- PROBLEM DESCRIPTION:
Every line of the material below, from the top through the line with "launch storyboard is", should be reproduced exactly.

- RECORDS:

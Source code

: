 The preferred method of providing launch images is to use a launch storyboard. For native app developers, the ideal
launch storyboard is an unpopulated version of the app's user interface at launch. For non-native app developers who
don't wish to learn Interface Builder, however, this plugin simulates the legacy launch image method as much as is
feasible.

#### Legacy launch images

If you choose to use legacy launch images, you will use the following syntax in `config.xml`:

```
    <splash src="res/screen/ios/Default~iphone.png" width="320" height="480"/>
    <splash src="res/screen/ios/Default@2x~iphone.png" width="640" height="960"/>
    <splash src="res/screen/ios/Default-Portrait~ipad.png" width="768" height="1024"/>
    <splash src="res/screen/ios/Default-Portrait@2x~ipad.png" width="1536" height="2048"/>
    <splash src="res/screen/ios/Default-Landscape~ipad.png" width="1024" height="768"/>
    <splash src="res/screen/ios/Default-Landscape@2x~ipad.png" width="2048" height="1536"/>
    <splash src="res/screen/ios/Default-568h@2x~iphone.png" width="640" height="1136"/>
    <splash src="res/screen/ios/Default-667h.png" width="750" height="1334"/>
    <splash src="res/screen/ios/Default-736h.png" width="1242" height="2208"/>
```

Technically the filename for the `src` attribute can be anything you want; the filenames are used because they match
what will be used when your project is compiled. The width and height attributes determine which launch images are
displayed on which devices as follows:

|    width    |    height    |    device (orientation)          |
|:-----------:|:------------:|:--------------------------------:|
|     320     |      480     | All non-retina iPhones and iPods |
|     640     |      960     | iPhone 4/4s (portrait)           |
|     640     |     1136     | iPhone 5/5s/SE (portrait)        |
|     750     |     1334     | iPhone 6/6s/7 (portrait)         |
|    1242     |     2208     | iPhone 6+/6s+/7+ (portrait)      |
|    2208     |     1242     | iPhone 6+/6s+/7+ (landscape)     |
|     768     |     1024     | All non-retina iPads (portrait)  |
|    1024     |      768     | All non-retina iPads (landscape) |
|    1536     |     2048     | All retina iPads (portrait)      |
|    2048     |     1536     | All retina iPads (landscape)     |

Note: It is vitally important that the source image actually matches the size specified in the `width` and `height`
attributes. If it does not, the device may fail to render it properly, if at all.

- ANSWER TO THE PROBLEM:
Source code

: The preferred method of providing launch images is to use a launch storyboard. For native app developers, the ideal
launch storyboard is an unpopulated version of the app's user interface at launch. For non-native app developers who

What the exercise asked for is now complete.